Collected data
####
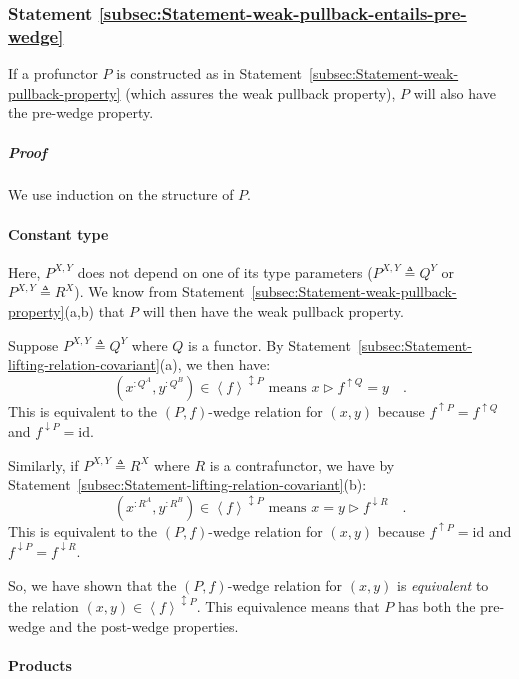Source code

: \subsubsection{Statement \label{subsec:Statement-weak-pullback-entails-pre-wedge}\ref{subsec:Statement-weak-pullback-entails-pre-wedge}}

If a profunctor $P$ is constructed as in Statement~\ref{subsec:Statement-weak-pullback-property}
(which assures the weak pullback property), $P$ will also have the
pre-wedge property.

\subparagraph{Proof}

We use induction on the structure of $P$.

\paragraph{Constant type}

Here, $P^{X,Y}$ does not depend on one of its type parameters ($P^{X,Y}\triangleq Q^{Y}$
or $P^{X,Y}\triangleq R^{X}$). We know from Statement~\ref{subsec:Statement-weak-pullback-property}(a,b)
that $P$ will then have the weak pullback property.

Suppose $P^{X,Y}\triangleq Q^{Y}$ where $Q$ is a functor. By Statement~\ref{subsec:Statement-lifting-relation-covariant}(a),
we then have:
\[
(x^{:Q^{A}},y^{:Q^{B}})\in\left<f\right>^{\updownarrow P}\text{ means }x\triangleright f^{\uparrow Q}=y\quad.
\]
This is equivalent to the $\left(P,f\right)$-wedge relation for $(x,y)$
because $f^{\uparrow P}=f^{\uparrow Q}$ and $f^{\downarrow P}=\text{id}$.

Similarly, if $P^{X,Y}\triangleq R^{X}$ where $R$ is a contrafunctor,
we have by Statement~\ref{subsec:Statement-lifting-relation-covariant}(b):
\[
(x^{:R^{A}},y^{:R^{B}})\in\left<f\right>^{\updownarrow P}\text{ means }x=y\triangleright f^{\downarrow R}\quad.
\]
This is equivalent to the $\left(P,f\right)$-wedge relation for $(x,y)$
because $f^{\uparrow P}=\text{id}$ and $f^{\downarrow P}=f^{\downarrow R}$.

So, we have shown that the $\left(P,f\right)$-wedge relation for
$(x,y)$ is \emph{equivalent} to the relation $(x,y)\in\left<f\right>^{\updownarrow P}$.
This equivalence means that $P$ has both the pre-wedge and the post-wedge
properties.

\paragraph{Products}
####
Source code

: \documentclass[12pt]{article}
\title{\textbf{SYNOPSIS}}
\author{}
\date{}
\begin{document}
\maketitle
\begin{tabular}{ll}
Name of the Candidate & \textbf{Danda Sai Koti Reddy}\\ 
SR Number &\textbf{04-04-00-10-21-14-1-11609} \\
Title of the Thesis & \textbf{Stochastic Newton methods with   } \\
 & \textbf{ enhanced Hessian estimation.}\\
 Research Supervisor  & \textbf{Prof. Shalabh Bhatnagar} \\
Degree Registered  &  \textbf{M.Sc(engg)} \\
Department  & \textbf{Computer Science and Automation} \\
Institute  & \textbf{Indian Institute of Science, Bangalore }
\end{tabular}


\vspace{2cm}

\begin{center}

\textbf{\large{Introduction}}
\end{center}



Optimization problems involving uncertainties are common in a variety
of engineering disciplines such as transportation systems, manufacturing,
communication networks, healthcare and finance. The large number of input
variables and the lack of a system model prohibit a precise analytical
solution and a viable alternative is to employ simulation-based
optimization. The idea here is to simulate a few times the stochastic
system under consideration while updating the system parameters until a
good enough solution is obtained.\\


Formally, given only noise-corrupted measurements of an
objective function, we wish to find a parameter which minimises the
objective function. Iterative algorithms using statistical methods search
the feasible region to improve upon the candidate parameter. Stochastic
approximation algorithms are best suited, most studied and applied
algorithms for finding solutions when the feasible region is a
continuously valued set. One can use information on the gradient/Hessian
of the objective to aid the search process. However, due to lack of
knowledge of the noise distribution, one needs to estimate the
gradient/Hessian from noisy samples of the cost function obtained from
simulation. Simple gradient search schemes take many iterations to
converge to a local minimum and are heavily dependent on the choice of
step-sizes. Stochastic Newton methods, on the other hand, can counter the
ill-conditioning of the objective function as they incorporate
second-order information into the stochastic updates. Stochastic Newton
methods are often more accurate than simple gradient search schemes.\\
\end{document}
####
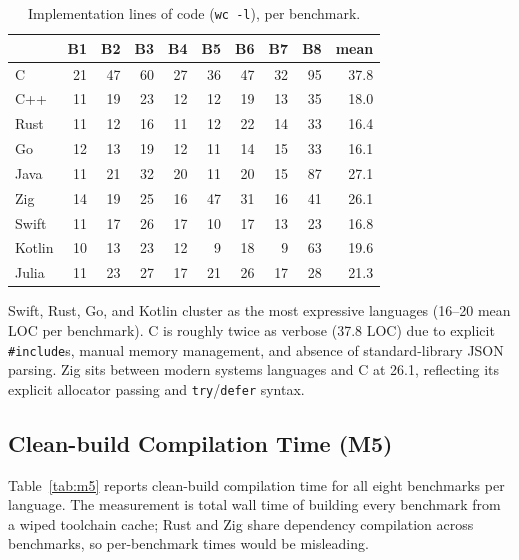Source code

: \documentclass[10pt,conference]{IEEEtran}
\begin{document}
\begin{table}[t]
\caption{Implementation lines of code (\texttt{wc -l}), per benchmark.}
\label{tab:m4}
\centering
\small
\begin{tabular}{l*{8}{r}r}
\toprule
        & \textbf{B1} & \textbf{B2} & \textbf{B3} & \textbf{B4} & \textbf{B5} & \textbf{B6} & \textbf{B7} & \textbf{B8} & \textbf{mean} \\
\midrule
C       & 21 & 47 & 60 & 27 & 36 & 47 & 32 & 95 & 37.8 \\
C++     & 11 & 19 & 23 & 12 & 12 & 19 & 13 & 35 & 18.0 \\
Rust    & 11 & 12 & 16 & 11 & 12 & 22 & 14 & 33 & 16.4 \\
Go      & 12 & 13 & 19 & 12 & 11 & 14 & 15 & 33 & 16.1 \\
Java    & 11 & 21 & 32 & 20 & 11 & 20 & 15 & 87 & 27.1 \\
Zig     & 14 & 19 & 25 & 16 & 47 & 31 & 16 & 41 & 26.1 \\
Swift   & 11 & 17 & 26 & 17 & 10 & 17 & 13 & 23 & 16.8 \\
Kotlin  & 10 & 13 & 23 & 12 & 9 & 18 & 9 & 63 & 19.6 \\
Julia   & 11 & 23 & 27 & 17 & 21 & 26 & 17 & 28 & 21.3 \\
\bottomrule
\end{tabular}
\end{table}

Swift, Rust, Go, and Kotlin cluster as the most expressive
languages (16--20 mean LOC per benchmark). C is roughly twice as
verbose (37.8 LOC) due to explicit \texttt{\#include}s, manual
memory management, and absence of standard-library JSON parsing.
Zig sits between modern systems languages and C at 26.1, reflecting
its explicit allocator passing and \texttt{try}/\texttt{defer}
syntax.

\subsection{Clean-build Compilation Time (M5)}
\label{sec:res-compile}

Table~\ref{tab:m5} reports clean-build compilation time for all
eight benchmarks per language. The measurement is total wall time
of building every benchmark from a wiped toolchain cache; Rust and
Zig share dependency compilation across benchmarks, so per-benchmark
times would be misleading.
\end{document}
####
#### [Description of the task]
Whenever a line of the entries contains the string "left", copy that line.

#### [The answer]
(x^{:Q^{A}},y^{:Q^{B}})\in\left<f\right>^{\updownarrow P}\text{ means }x\triangleright f^{\uparrow Q}=y\quad.
This is equivalent to the $\left(P,f\right)$-wedge relation for $(x,y)$
(x^{:R^{A}},y^{:R^{B}})\in\left<f\right>^{\updownarrow P}\text{ means }x=y\triangleright f^{\downarrow R}\quad.
This is equivalent to the $\left(P,f\right)$-wedge relation for $(x,y)$
So, we have shown that the $\left(P,f\right)$-wedge relation for
$(x,y)$ is \emph{equivalent} to the relation $(x,y)\in\left<f\right>^{\updownarrow P}$.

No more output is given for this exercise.